A high-accuracy approximate adder with correct sign calculation

Conventional precise adders take long delay and large power consumption to obtain accurate results. Exploiting the error tolerance of some applications such as multimedia, image processing, and machine learning, a number of recent works proposed to design approximate adders that generate inaccurate results occasionally in exchange for reduction in delay and power consumption. However, most of the existing approximate adders have a large relative error. Besides, when applied to 2's complement signed addition, they sometimes generate a wrong sign bit. In this paper, we propose a novel approximate adder that exploits the generate signals for carry speculation. Furthermore, we introduce a low-overhead module to reduce the relative error and a sign correction module to fix the sign error. Compared to the conventional ripple carry adder and carry-lookahead adder, our adder with block size of 4 reduces power-delay product by 66% and 32%, respectively, for a 32-bit addition.
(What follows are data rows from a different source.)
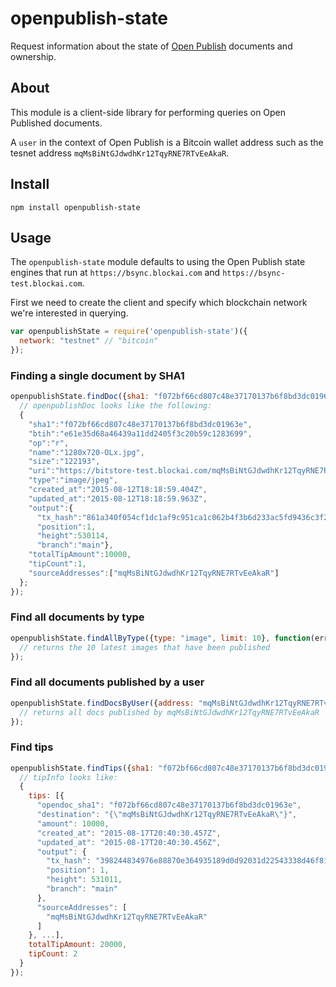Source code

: # openpublish-state
Request information about the state of [Open Publish](https://github.com/blockai/openpublish) documents and ownership.

## About

This module is a client-side library for performing queries on Open Published documents. 

A ```user``` in the context of Open Publish is a Bitcoin wallet address such as the tesnet address ```mqMsBiNtGJdwdhKr12TqyRNE7RTvEeAkaR```.

## Install

```npm install openpublish-state```

## Usage

The ```openpublish-state``` module defaults to using the Open Publish state engines that run at ```https://bsync.blockai.com``` and ```https://bsync-test.blockai.com```.

First we need to create the client and specify which blockchain network we're interested in querying.

```js
var openpublishState = require('openpublish-state')({
  network: "testnet" // "bitcoin"
});
```

### Finding a single document by SHA1

```js
openpublishState.findDoc({sha1: "f072bf66cd807c48e37170137b6f8bd3dc01963e"}, function(err, openpublishDoc) {
  // openpublishDoc looks like the following:
  {
    "sha1":"f072bf66cd807c48e37170137b6f8bd3dc01963e",
    "btih":"e61e35d68a46439a11dd2405f3c20b59c1283699",
    "op":"r",
    "name":"1280x720-OLx.jpg",
    "size":"122193",
    "uri":"https://bitstore-test.blockai.com/mqMsBiNtGJdwdhKr12TqyRNE7RTvEeAkaR/sha1/f072bf66cd807c48e37170137b6f8bd3dc01963e",
    "type":"image/jpeg",
    "created_at":"2015-08-12T18:18:59.404Z",
    "updated_at":"2015-08-12T18:18:59.963Z",
    "output":{
      "tx_hash":"861a340f054cf1dc1af9c951ca1c062b4f3b6d233ac5fd9436c3f2e9242a7cc7",
      "position":1,
      "height":530114,
      "branch":"main"},
    "totalTipAmount":10000,
    "tipCount":1,
    "sourceAddresses":["mqMsBiNtGJdwdhKr12TqyRNE7RTvEeAkaR"]
  };
});
```

### Find all documents by type

```js
openpublishState.findAllByType({type: "image", limit: 10}, function(err, openpublishImageDocs) {
  // returns the 10 latest images that have been published
});
```

### Find all documents published by a user

```js
openpublishState.findDocsByUser({address: "mqMsBiNtGJdwdhKr12TqyRNE7RTvEeAkaR"}, function(err, openpublishDocs) {
  // returns all docs published by mqMsBiNtGJdwdhKr12TqyRNE7RTvEeAkaR
});
```
### Find tips

```js
openpublishState.findTips({sha1: "f072bf66cd807c48e37170137b6f8bd3dc01963e"}, function(err, tipInfo) {
  // tipInfo looks like:
  {
    tips: [{
      "opendoc_sha1": "f072bf66cd807c48e37170137b6f8bd3dc01963e",
      "destination": "{\"mqMsBiNtGJdwdhKr12TqyRNE7RTvEeAkaR\"}",
      "amount": 10000,
      "created_at": "2015-08-17T20:40:30.457Z",
      "updated_at": "2015-08-17T20:40:30.456Z",
      "output": {
        "tx_hash": "398244834976e88870e364935189d0d92031d22543338d46f8141af22bf36ab8",
        "position": 1,
        "height": 531011,
        "branch": "main"
      },
      "sourceAddresses": [
        "mqMsBiNtGJdwdhKr12TqyRNE7RTvEeAkaR"
      ]
    }, ...],
    totalTipAmount: 20000,
    tipCount: 2
  }
});
```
Compared to the existing approximate adders, our adder significantly reduces the maximal relative error and ensures correct sign calculation with comparable area, delay, and power consumption. We further tested the performance of our adders with and without the sign error correction module in three real applications, mean filter, edge detection, and k-means clustering. The experimental results demonstrated the importance of reducing the relative error and ensuring the correct sign calculation for 2's complement signed additions. The outputs produced using our adder with the sign error correction module are very close to those produced using accurate adder.